::: Supplied data
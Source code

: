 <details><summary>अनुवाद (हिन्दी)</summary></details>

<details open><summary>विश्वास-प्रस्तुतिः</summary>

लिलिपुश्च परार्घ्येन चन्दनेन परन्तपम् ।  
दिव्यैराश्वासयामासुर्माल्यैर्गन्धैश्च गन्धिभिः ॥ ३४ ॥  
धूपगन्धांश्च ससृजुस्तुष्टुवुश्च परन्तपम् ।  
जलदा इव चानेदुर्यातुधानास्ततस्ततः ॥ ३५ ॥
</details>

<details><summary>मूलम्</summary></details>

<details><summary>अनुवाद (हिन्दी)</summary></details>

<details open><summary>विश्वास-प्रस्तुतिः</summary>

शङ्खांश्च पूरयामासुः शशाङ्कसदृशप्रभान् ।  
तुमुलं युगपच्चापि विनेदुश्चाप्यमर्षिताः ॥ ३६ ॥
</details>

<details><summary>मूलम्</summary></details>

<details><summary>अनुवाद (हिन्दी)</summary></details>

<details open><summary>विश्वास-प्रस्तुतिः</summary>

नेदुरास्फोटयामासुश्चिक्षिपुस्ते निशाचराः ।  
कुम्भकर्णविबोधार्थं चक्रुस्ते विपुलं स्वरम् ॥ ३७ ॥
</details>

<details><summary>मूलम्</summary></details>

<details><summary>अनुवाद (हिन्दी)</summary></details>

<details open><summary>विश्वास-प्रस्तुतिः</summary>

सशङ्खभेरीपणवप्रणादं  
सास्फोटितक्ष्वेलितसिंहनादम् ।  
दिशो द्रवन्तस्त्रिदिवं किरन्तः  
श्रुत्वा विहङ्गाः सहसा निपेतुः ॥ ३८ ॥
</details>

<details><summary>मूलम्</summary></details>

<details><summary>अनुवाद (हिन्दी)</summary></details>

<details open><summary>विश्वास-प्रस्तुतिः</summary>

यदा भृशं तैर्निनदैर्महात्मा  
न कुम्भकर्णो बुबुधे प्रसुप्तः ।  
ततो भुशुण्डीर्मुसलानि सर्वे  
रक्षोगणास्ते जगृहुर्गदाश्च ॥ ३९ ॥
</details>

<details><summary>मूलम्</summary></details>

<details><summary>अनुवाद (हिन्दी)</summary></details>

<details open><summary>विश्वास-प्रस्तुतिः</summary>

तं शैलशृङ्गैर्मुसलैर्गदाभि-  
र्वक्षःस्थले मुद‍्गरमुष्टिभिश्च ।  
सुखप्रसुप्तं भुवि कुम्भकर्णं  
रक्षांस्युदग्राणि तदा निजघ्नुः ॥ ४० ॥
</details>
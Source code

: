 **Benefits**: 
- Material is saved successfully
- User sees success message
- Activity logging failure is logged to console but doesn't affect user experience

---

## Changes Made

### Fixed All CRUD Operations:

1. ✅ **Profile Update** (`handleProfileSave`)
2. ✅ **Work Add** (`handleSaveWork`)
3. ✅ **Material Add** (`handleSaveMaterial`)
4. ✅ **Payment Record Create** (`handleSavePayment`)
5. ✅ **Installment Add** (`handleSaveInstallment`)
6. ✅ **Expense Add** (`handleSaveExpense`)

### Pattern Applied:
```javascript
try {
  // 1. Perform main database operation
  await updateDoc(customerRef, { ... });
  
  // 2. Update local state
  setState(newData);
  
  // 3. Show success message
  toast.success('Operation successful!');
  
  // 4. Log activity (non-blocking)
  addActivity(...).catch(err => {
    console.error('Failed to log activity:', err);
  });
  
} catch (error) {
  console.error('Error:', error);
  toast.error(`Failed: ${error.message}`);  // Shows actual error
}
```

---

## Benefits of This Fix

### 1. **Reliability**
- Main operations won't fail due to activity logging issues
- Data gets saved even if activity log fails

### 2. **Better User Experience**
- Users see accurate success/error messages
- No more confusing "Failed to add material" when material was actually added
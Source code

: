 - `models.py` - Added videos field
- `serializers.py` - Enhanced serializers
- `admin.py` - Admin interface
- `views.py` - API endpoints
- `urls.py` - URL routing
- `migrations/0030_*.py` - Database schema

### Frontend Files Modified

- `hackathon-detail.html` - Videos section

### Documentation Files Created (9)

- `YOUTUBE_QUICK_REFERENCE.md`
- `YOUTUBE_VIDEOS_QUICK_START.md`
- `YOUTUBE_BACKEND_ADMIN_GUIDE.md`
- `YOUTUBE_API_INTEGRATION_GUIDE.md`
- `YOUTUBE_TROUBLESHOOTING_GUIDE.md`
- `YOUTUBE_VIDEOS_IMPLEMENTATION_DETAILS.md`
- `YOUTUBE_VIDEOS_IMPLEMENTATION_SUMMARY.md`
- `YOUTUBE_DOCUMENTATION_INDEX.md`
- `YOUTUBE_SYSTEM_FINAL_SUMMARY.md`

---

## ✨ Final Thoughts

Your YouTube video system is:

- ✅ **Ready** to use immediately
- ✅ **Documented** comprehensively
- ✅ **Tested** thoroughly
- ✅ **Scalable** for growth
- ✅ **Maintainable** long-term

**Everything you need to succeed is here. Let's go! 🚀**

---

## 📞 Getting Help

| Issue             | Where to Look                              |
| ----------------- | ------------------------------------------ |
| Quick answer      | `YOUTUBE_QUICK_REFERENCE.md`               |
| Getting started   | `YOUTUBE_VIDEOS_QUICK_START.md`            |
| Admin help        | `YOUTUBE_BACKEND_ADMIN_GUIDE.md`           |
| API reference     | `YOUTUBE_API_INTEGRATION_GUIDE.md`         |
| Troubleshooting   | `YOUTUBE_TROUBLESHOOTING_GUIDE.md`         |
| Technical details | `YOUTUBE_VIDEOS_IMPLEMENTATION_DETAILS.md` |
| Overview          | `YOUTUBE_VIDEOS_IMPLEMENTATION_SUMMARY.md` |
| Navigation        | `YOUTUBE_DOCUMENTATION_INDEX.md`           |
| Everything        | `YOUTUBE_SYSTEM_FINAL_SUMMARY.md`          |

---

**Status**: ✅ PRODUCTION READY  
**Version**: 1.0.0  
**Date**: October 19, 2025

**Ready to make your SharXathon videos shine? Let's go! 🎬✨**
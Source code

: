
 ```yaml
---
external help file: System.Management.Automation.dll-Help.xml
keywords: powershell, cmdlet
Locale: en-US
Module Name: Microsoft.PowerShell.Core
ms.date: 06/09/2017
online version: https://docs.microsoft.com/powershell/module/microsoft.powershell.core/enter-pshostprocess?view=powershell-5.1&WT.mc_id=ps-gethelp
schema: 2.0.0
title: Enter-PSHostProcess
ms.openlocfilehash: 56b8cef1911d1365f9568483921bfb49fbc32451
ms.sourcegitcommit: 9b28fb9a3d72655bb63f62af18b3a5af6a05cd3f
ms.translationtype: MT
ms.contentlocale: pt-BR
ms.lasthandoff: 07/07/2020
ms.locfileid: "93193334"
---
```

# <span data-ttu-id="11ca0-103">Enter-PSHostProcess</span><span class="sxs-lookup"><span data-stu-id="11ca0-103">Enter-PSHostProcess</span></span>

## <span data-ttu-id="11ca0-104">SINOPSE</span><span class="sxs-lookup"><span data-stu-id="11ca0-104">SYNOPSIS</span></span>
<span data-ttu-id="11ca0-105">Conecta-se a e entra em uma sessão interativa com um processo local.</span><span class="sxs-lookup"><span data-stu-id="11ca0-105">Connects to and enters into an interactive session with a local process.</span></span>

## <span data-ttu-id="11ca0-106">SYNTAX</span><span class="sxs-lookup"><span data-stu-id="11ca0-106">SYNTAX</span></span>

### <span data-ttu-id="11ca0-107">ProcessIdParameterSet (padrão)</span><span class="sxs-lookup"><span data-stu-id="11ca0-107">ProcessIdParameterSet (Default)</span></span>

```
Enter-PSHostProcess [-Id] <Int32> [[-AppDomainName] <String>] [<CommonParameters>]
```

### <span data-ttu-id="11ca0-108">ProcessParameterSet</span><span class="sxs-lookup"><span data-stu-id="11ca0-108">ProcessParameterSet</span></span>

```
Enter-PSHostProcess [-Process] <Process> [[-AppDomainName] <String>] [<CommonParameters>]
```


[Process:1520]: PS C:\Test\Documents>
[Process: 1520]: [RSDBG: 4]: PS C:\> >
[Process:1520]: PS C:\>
::::::
▶ [Exercise aim]: Extract every line above that contains the word "CommonParameters".

▶ [Response]:
Enter-PSHostProcess [-Id] <Int32> [[-AppDomainName] <String>] [<CommonParameters>]
Enter-PSHostProcess [-Process] <Process> [[-AppDomainName] <String>] [<CommonParameters>]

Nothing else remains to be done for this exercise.